The Erosion of Resilience
We must acknowledge the biological cost of this simmer. The human body is designed to spike in response to a threat and then return to a baseline of safety. When you are on call, that baseline is never reached. You are stuck in a ‘low-grade’ fight-or-flight response. Cortisol levels remain elevated, not enough to cause a breakdown today, but enough to erode your resilience over 365 days of ‘just being available.’ It is a slow leak in the tires of your psyche.
Psychic Resilience
65% Remaining
Eroded by constant low-grade stress.
You try to tell yourself it’s fine. ‘I’m just sitting here,’ you say. ‘I’m getting paid to watch Netflix.’ Yes, and you are also paying for that Netflix with the currency of your nervous system’s peace. The trade-off is often invisible until you realize you haven’t had a deep, un-interrupted thought in 45 days. You become reactive. Your temper shortens by 15 percent. Your ability to dream about the future is replaced by the immediate need to survive the next 55 minutes without a crisis.

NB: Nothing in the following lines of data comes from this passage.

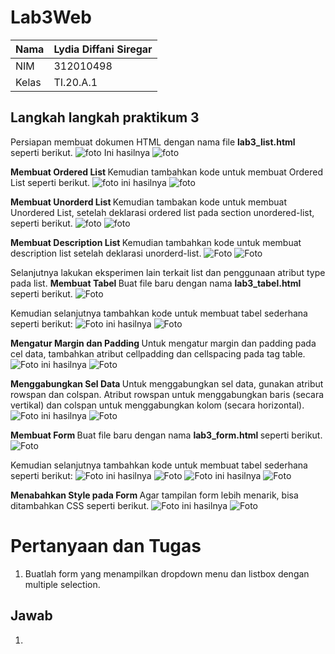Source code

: # Lab3Web
| Nama      | Lydia Diffani Siregar |
| ----------- | ----------- |
| NIM     | 312010498       |
| Kelas   | TI.20.A.1        |

## Langkah langkah praktikum 3
Persiapan membuat dokumen HTML dengan nama file <strong> lab3_list.html </strong> seperti berikut.
![foto](foto/foto1.PNG)
Ini hasilnya
![foto](foto/hasil1.PNG)

<strong> Membuat Ordered List </strong>
Kemudian tambahkan kode untuk membuat Ordered List seperti berikut.
![foto](foto/foto2.PNG)
ini hasilnya
![foto](foto/hasil2.PNG)

<strong> Membuat Unorderd List </strong>
Kemudian tambakan kode untuk membuat Unordered List, setelah deklarasi ordered list pada
section unordered-list, seperti berikut.
![foto](foto/foto3.PNG)
![foto](foto/hasil3.PNG)

<strong> Membuat Description List </strong> 
Kemudian tambahkan kode untuk membuat description list setelah deklarasi unorderd-list.
![Foto](Foto/foto4.png)
![Foto](Foto/hasil4.png)

Selanjutnya lakukan eksperimen lain terkait list dan penggunaan atribut type pada list.
<strong> Membuat Tabel </strong>
Buat file baru dengan nama <strong> lab3_tabel.html </strong> seperti berikut.
![Foto](Foto/foto5.png)

Kemudian selanjutnya tambahkan kode untuk membuat tabel sederhana seperti berikut:
![Foto](Foto/foto6.png)
ini hasilnya
![Foto](Foto/hasil6.png)

<strong> Mengatur Margin dan Padding </strong>
Untuk mengatur margin dan padding pada cel data, tambahkan atribut cellpadding dan cellspacing pada tag table.
![Foto](Foto/foto7.png)
ini hasilnya
![Foto](Foto/hasil7.png)

<strong> Menggabungkan Sel Data </strong>
Untuk menggabungkan sel data, gunakan atribut rowspan dan colspan. Atribut rowspan untuk
menggabungkan baris (secara vertikal) dan colspan untuk menggabungkan kolom (secara
horizontal).
![Foto](Foto/foto8.png)
ini hasilnya
![Foto](Foto/hasil8.png)

<strong> Membuat Form </strong>
Buat file baru dengan nama <strong> lab3_form.html </strong> seperti berikut.
![Foto](Foto/foto9.png)

Kemudian selanjutnya tambahkan kode untuk membuat tabel sederhana seperti berikut:
![Foto](Foto/foto10.png)
ini hasilnya
![Foto](Foto/hasil10.png)
![Foto](Foto/foto11.png)
ini hasilnya
![Foto](Foto/hasil11.png)

<strong> Menabahkan Style pada Form </strong>
Agar tampilan form lebih menarik, bisa ditambahkan CSS seperti berikut.
![Foto](Foto/foto12.png)
ini hasilnya
![Foto](Foto/hasil.png)

# Pertanyaan dan Tugas
1. Buatlah form yang menampilkan dropdown menu dan listbox dengan multiple selection.

## Jawab
1.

Demanding the Counter-Weight
Finding the Real Cold
Max J. eventually finished that cathedral job. He told me the first thing he did wasn’t sleep. He went to a creek about 25 miles outside of town, took off his boots, and stood in the freezing water for 15 minutes. He needed a sensation that was louder than the silence he had been monitoring. He needed a physical reality so demanding that his brain had no choice but to shut down the ‘monitoring’ partition. He had to replace the phantom groans of the stone with the very real bite of the ice-melt.
Cognitive Drain
Total Focus
The Foundation of Stillness
I find myself looking for my own version of that creek. Sometimes it is the act of cooking a meal that requires 45 minutes of constant stirring-something where I cannot hold the phone. Sometimes it is a 15-minute sequence of breathwork that forces the diaphragm to move against the grip of my ribs. These are not ‘hobbies.’ They are maintenance. They are the 5-minute repairs on the 105-year-old masonry of our minds.

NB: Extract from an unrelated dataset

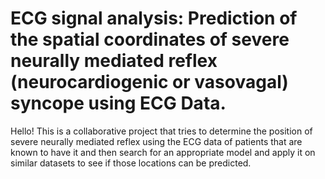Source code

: # ECG signal analysis: Prediction of the spatial coordinates of severe neurally mediated reflex (neurocardiogenic or vasovagal) syncope using ECG Data.
 
Hello! This is a collaborative project that tries to determine the position of severe neurally mediated reflex using the ECG data of patients that are known to have it and then search for an appropriate model and apply it on similar datasets to see if those locations can be predicted.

“We are told that being reachable is a sign of importance, but we aren’t told that being reachable at all times makes us unreachable to ourselves. The weight of the phone in my pocket feels like 15 pounds sometimes. It is a lead weight that pulls on the fabric of my jeans and the fabric of my focus.
“
I look at my color-coded files and
delete the red category.
It was an illusion anyway. The only true urgency is the 15 seconds it takes to realize you are finally, truly, off the clock.

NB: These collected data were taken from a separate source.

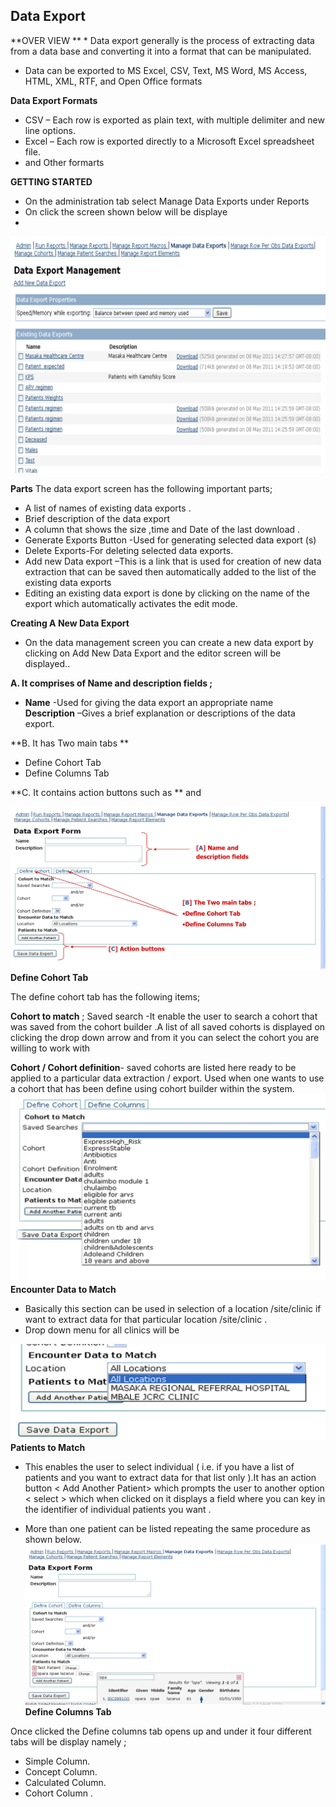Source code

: ## Data Export 
**OVER VIEW **
* 
Data export generally is the process of  extracting data from a data base and converting it into a format that can be manipulated.
* Data can be exported to MS Excel, CSV, Text, MS Word, MS Access, HTML, XML, RTF, and Open Office formats 

**Data Export Formats**

* CSV – Each row is exported as plain text, with multiple delimiter and new line options. 
* Excel – Each row is exported directly to a Microsoft Excel spreadsheet file. 
* and Other formarts 

**GETTING STARTED**
* On the administration tab  select  Manage Data Exports  under Reports
* On click the screen shown below  will be displaye
*
![](ch18.png)


**Parts**
The  data export screen has the following  important parts;
* A list of names of existing data exports .
* Brief description of the data export 
* A column  that shows the size ,time and Date  of the last download  .
* Generate Exports Button -Used for generating selected  data export (s)
* Delete Exports-For deleting selected data exports.
* Add new Data export –This  is a link that is used for creation of new data extraction  that can be saved then automatically  added to the list of the existing data exports
* Editing an existing data export is done by clicking on the name of the export which automatically  activates the edit mode.

**Creating A New Data Export**

* On the data management screen you can create a new data export by clicking  on Add New Data Export  and the  editor screen will be displayed..

**A. It comprises of Name and description fields ;**
* **Name**  -Used for giving the data export an appropriate name  
**Description** –Gives a brief explanation or descriptions of the data export.

**B. It has Two main tabs **
* Define Cohort Tab
* Define Columns Tab

**C. It contains action buttons such as **
<Add Another patient> and <Save Data Export>

![](ch19.png)
**Define Cohort Tab**

The define cohort tab has the following items;

**Cohort to match** ;
Saved search -It enable the user to search a cohort that was saved from the cohort builder  .A list of all saved cohorts is displayed on clicking the drop down arrow  and  from it you can select the cohort you are willing to work with

**Cohort / Cohort definition**- saved cohorts are listed here ready to be applied to a particular data extraction / export. Used when one wants  to use a cohort that has been define using cohort builder within the system.
![](ch20.png)
**Encounter Data to Match**
* Basically this section can be used in selection  of a location /site/clinic  if want to extract data for that particular  location /site/clinic  . 
* Drop down menu for all clinics will be 

![](ch21.png)
**Patients to Match**
* This enables the user to select individual ( i.e. if you have a list of patients and you want to extract data for that list only ).It has an action button < Add Another Patient> which  prompts the user to another option < select > which when clicked on it displays a field where you can key in the identifier of individual patients you want .

* More than one patient can be listed repeating the same procedure as shown below.
![![](ch22.png)](ch22.png)
**Define Columns Tab**

Once clicked the Define columns tab opens up and under it  four different tabs will be display namely ;
* Simple Column.
* Concept Column.
* Calculated Column.
* Cohort Column
.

We need to find the courage to turn the phone face down, or better yet, to leave it in the other room for 35 minutes while we remember what it feels like to have a body that isn’t a waiting room. The buildings Max J. works on stay standing because of the mortar, yes, but also because they have a foundation that doesn’t move. If the foundation is always shifting, always vibrating in anticipation of the next storm, the whole structure eventually turns to dust. We are no different. We require the stillness of the stone if we want to survive the 75-year lifespan we are hopefully allotted.
Is the call coming? Maybe. But for the next 15 minutes, the only thing that is allowed to be ‘on’ is the sound of the wind or the taste of the cold water. We have to learn how to give ourselves the ‘all clear’ when no one else will. It is the only way to stop being a ghost in our own lives, haunting the hallways of a ‘maybe’ that drains our very real ‘now.’